Robert Więckiewicz gra ojca Panny Młodej; biznesmena, który prowadzi szemrane interesy
Smarzowski Wesele 2. Michalina Łabacz i Przemysław Przestrzelski

Michalina Łabacz i Przemysław Przestrzelski. Michalina, jak paru innych aktorów Wesela, grała już wcześniej u Smarzowskiego.

Akcja Wesela toczy się na dwóch planach – podczas II wojny światowej i współcześnie. Reżyser pokazuje zło i dobro w przeszłości i dzisiaj. Akcentując zło. Smarzowski nie byłby sobą, gdyby nie wyjaskrawił patologii.
Po porażającej sekwencji ukazującej mord w Jedwabnem, w części współczesnej pojawia się stary Żyd, który mówi: „W Jedwabnem były dwie stodoły. W jednej Polacy spalili Żydów, w drugiej ich ukrywali. Ja byłem w tej drugiej”. W filmie jest też scena rozstrzelania Polaków za ukrywanie Żydów. Za ten przekaz bardzo Smarzowskiemu dziękuję.

Opowieści, wojenna i współczesna, przenikają się. Łącznikiem jest Polak, który w części historycznej jest zakochany z wzajemnością w żydowskiej dziewczynie, a w wątku współczesnym jest już stulatkiem, dziadkiem Panny Młodej. Między nim a wnuczką jest więź, co ma znaczenie dla dramaturgii filmu. Obie historie mocno angażują uwagę. O sile przekazu, oprócz dobrego aktorstwa, stanowi montaż, który jest w Weselu majstersztykiem.
Są w tym filmie drastyczne, wstrząsające sceny. Nie brak ich również w wątku współczesnym. Te w teraźniejszości są odrażające. Jak można się domyślać, reżyserowi zależało na tym, żeby właśnie tak oddziaływały na widza. Nie każdy będzie w stanie na nie patrzeć (ja nie mogłam). Ale trzeba przyznać, że są one przemyślane i dobrze wkomponowane w narrację. Bez tych scen film nie wywarłby tak potężnego wrażenia.

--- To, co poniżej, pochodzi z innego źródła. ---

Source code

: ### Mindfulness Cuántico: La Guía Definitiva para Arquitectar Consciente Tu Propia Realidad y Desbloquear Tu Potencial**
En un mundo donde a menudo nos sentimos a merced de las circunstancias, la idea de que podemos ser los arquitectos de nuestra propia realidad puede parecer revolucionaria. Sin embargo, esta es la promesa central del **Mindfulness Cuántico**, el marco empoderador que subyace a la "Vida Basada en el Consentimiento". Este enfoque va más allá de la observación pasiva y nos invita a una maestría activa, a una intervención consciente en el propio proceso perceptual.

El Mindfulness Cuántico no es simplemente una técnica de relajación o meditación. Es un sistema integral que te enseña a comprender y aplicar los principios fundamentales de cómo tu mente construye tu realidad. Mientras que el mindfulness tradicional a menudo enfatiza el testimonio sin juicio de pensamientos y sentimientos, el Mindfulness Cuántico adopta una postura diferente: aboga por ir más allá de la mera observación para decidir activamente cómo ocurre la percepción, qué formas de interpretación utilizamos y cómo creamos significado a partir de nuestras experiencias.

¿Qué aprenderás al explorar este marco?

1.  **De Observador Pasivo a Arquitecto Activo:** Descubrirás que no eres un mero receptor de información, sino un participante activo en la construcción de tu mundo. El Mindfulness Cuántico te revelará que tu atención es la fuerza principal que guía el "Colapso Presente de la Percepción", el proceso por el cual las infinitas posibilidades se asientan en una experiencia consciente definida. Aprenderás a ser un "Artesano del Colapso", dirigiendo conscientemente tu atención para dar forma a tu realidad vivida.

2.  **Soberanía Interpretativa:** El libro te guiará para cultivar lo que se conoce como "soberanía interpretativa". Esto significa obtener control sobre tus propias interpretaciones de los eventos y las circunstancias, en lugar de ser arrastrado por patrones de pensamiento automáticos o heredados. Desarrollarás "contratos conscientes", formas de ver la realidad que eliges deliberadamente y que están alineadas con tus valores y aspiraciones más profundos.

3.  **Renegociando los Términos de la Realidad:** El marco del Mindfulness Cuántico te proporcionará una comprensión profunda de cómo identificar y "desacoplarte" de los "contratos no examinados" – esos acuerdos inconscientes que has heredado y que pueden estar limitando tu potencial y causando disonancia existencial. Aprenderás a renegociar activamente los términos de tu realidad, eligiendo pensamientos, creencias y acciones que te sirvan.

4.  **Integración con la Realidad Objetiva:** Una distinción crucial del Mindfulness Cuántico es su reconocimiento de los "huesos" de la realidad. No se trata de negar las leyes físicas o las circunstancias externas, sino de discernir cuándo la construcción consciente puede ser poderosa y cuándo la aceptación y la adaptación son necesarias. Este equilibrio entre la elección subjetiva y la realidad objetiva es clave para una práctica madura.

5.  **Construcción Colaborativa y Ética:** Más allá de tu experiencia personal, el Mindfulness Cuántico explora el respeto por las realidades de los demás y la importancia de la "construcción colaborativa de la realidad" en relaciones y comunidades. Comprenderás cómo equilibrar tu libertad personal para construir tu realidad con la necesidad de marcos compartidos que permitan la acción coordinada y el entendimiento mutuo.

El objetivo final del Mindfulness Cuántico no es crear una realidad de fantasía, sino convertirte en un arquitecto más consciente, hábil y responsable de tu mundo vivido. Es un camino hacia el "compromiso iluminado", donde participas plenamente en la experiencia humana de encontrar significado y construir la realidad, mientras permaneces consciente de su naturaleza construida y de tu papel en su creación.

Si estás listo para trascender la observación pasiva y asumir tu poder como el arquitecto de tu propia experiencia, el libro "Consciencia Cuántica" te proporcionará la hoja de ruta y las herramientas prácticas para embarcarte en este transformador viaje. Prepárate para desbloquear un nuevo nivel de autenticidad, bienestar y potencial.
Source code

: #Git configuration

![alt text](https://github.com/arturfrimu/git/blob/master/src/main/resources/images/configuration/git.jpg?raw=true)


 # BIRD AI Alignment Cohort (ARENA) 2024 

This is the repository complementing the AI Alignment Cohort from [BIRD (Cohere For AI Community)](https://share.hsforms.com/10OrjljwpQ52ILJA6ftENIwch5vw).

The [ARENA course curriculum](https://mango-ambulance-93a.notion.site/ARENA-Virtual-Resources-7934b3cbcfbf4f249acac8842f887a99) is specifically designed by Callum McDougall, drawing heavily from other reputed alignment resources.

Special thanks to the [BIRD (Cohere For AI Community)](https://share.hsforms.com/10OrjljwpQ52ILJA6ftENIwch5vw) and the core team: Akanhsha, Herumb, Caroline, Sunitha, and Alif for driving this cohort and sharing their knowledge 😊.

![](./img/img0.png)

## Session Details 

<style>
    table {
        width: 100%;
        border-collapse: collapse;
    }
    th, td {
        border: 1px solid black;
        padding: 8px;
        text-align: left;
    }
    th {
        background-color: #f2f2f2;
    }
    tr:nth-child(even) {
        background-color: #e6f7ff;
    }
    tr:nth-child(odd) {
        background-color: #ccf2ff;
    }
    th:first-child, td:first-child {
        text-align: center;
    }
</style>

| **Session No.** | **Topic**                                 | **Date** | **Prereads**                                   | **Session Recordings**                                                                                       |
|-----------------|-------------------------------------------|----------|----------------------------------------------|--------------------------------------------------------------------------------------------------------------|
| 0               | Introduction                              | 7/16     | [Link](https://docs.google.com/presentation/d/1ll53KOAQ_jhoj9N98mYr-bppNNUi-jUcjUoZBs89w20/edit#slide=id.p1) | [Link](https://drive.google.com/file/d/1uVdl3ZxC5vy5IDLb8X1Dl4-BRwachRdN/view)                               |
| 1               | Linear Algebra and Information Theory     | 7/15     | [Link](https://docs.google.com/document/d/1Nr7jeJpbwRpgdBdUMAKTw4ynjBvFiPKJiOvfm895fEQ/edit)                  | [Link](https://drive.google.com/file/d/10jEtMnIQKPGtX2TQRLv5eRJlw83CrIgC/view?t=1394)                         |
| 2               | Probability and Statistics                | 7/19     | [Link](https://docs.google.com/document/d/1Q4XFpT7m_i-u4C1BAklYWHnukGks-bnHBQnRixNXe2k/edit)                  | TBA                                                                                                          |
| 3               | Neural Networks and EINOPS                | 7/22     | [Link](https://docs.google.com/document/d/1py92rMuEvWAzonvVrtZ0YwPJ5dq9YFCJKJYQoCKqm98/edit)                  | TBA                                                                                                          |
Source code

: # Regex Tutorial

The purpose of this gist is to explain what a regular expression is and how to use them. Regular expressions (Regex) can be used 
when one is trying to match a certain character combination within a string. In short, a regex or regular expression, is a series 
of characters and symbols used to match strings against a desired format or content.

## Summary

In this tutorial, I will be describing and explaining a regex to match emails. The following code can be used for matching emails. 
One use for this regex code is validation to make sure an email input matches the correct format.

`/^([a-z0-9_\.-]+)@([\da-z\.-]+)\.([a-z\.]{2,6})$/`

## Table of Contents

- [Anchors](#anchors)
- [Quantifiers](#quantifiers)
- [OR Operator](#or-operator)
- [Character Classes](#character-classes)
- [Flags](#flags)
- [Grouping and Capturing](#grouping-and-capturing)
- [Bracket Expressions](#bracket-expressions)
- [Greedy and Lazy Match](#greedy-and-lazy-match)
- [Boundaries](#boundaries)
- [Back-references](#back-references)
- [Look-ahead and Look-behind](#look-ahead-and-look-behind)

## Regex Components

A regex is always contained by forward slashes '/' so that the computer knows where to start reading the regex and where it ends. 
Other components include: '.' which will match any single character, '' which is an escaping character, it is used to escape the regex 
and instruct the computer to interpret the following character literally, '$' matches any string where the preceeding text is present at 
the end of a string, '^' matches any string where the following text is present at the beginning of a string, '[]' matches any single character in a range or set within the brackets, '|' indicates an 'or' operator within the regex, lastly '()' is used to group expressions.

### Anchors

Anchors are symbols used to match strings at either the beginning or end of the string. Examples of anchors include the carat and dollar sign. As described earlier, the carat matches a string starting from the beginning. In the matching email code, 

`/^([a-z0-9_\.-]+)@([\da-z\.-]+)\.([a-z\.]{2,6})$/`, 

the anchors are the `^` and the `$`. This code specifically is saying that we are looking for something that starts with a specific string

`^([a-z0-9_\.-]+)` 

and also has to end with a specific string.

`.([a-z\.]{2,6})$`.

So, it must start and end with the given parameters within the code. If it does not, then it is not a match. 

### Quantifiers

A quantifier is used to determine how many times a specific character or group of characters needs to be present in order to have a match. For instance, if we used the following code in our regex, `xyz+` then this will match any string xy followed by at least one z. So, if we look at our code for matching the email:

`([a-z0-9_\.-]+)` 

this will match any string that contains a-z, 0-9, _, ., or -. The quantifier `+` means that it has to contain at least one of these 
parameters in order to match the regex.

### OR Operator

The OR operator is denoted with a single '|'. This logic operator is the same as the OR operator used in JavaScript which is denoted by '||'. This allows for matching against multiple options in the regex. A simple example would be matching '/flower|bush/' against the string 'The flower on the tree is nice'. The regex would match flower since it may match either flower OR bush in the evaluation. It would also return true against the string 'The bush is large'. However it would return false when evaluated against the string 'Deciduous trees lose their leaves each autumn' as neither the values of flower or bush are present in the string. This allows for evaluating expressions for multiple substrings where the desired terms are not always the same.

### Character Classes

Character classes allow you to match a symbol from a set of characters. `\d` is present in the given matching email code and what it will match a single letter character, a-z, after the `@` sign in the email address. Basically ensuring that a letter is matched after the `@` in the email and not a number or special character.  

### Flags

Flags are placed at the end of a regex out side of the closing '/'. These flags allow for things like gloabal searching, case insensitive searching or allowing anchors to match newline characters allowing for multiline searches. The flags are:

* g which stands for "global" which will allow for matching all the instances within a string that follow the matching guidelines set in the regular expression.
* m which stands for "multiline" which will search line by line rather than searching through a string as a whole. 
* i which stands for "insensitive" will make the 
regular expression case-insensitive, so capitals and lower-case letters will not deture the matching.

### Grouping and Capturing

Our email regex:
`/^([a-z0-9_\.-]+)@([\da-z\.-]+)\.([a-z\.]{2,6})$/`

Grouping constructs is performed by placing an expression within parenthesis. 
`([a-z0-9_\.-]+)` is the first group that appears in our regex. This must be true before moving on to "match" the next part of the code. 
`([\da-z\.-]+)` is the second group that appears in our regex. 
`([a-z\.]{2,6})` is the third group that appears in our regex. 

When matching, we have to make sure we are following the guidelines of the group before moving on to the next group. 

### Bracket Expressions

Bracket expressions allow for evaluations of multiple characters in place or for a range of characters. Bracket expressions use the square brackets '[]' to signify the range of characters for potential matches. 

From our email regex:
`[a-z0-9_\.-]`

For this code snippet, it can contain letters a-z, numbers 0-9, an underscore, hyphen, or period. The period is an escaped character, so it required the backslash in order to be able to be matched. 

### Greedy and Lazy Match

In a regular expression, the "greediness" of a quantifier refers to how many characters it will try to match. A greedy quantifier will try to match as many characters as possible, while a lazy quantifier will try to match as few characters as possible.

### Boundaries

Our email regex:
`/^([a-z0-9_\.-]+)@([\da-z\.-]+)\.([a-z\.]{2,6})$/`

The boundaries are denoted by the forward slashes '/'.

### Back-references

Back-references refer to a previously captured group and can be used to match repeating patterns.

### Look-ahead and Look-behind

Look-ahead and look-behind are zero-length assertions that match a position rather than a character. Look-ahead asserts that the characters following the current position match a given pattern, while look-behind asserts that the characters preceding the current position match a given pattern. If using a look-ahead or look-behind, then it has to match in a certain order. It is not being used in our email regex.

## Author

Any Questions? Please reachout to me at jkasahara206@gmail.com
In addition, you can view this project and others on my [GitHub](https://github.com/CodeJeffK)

Smarzowski Wesele 2. Kadr z filmu

Obok znanych aktorów – Roberta Więckiewicza, Agaty Kuleszy, Andrzeja Chyry, Arkadiusza Jakubika, Tomasza Schuchardta, Michaliny Łabacz (odtwórczyni głównej roli w Wołyniu) i zmarłego w 2020 r. nestora trójmiejskich aktorów Ryszarda Ronczewskiego – bardzo ładnie zagrali młodzi, nieznani jeszcze szerzej aktorzy: Mateusz Więcławek i Agata Turkot, którzy odtwarzają głównych bohaterów w młodości.
Smarzowski twierdzi, że Wesele jest filmem o miłości (to samo mówił o Wołyniu). I ja się z nim zgadzam. Siłą rzeczy, na pierwszy plan wybijają się czasy, w których zrodziło się to uczucie. Ale jest to również film o wielkiej miłości. To wybitny film!